Publisher's Synopsis
From the Preface to the Third Edition.
The sale of 3000 copies of this book in little more than a year, many of them to persons of more education than I originally contemplated, has induced me to enlarge it considerably, going rather deeper into the subject, and adding some explanations which I did not venture on before. The additions chiefly relate to meteors, nebulae, and stars, the moon's acceleration and other disturbances, the tides, and the calculations for Easter in all ages; and a fuller account of the methods of weighing the sun, moon, and planets. The chapter on telescopes also has been greatly enlarged; for astronomy lives by them, and I do not know where a popular explanation of the theory of telescopes is to be found.
I keep to the plan of using as few 'diagrams, ' and as few words, as will serve the purpose, because I am satisfied that such explanations are both easier to read and to remember - provided of course they are explanations (see p. 100 n). A book is not a lecture. There it may be prudent to say things several times over, in different ways, and to illustrate them as well as you can; for the hearers must not stop to think, or they will be left behind. I have not scrupled to draw figures wherever I thought they would be useful. \ repeat the warning of the former editions, that this book only aims at making astronomy as easy as it can be made if difficulties and the reasons of things are really to be explained, and not evaded in vague language which leaves people as ignorant as before. It is idle to suppose that anything can be learnt of astronomy as a science of causes and effects, without some study and power of thought, and some natural capacity for geometrical conceptions. But those who cannot always follow the reasoning may still read the results, treating the book as one of 'descriptive astronomy' only, though it is really an introduction to 'physical astronomy, ' or the astronomy of causes and effects.

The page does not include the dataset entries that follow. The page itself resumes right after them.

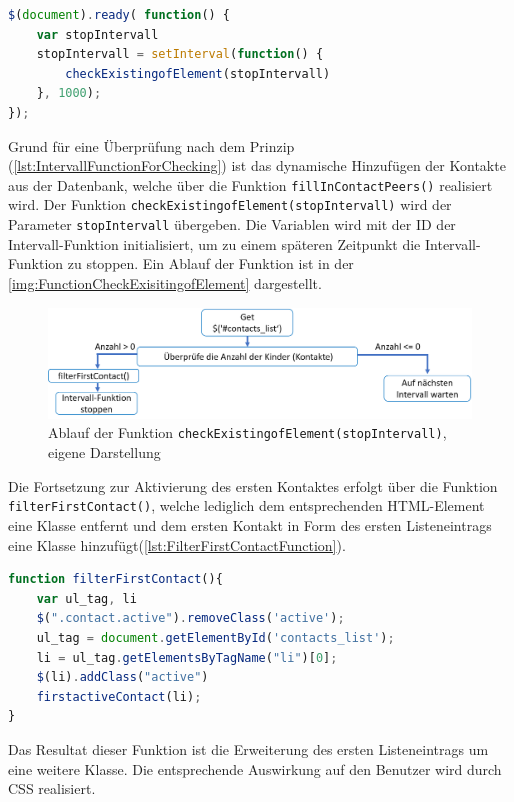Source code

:\documentclass[a4paper,titlepage,halfparskip,12pt]{scrreprt}
\begin{document}
\begin{onehalfspacing}
\begin{lstlisting}[language=Javascript,caption= Ready() Funktion mit der Intervall-Funktion zur Überprüfung der Kontaktliste,label={lst:IntervallFunctionForChecking}]
$(document).ready( function() {
	var stopIntervall 
	stopIntervall = setInterval(function() {
		checkExistingofElement(stopIntervall)
	}, 1000);
});
\end{lstlisting}
Grund für eine Überprüfung nach dem Prinzip (\autoref{lst:IntervallFunctionForChecking}) ist das dynamische Hinzufügen der Kontakte aus der Datenbank, welche über die Funktion \texttt{fillInContactPeers()} realisiert wird. Der Funktion \texttt{checkExistingofElement(stopIntervall)} wird der Parameter \texttt{stopIntervall} übergeben. Die Variablen wird mit der ID der Intervall-Funktion initialisiert, um zu einem späteren Zeitpunkt die Intervall-Funktion zu stoppen. Ein Ablauf der Funktion ist in der \autoref{img:FunctionCheckExisitingofElement} dargestellt.
\begin{figure}[h]
	\centering
	\includegraphics[scale=0.7]{images/FunctionCheckExisitingofElement}
	\caption{Ablauf der Funktion \texttt{checkExistingofElement(stopIntervall)}, eigene Darstellung}
	\label{img:FunctionCheckExisitingofElement}
\end{figure}
Die Fortsetzung zur Aktivierung des ersten Kontaktes erfolgt über die Funktion \texttt{filterFirstContact()}, welche lediglich dem entsprechenden \ac{HTML}-Element eine Klasse entfernt und dem ersten Kontakt in Form des ersten Listeneintrags eine Klasse hinzufügt(\autoref{lst:FilterFirstContactFunction}).
\begin{lstlisting}[language=Javascript,caption= \texttt{filterFirstContact}-Funktion,label={lst:FilterFirstContactFunction}]
function filterFirstContact(){
	var ul_tag, li
	$(".contact.active").removeClass('active');
	ul_tag = document.getElementById('contacts_list');
	li = ul_tag.getElementsByTagName("li")[0];
	$(li).addClass("active")
	firstactiveContact(li);  
}
\end{lstlisting}
Das Resultat dieser Funktion ist die Erweiterung des ersten Listeneintrags um eine weitere Klasse. Die entsprechende Auswirkung auf den Benutzer wird durch CSS realisiert.

\end{onehalfspacing}
\end{document}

Though no mathematical knowledge is required of the reader, I do not profess anything so absurd as to rebuild the Newtonian system without mathematics. We soon come to a point in explanation where we must either stop and disclose no more, or else bridge over the chasm by adopting some simple result, or perhaps rather difficult calculation; such for instance as these two: that a sphere, but not a spheroid, attracts as if it were all condensed into its centre; and that the time of performing an elliptic orbit is the same as of the circle which contains it. All the arithmetical calculations here are founded on propositions as simple as these; and yet these require geometry, algebra, trigonometry, conic sections, and differential and integral calculus (or else other obsolete contrivances) to prove, though not to use them.
I have taken no small pains to avoid mistakes, but I cannot expect to have entirely succeeded; for even great astronomers occasionally commit them, from haste of writing or imperfect recollection; and sometimes they have to recant absolute mistakes of reasoning. I do not pretend to be an astronomer at all; but having been pressed into this service by a kind of accident, I have done the best I could for it.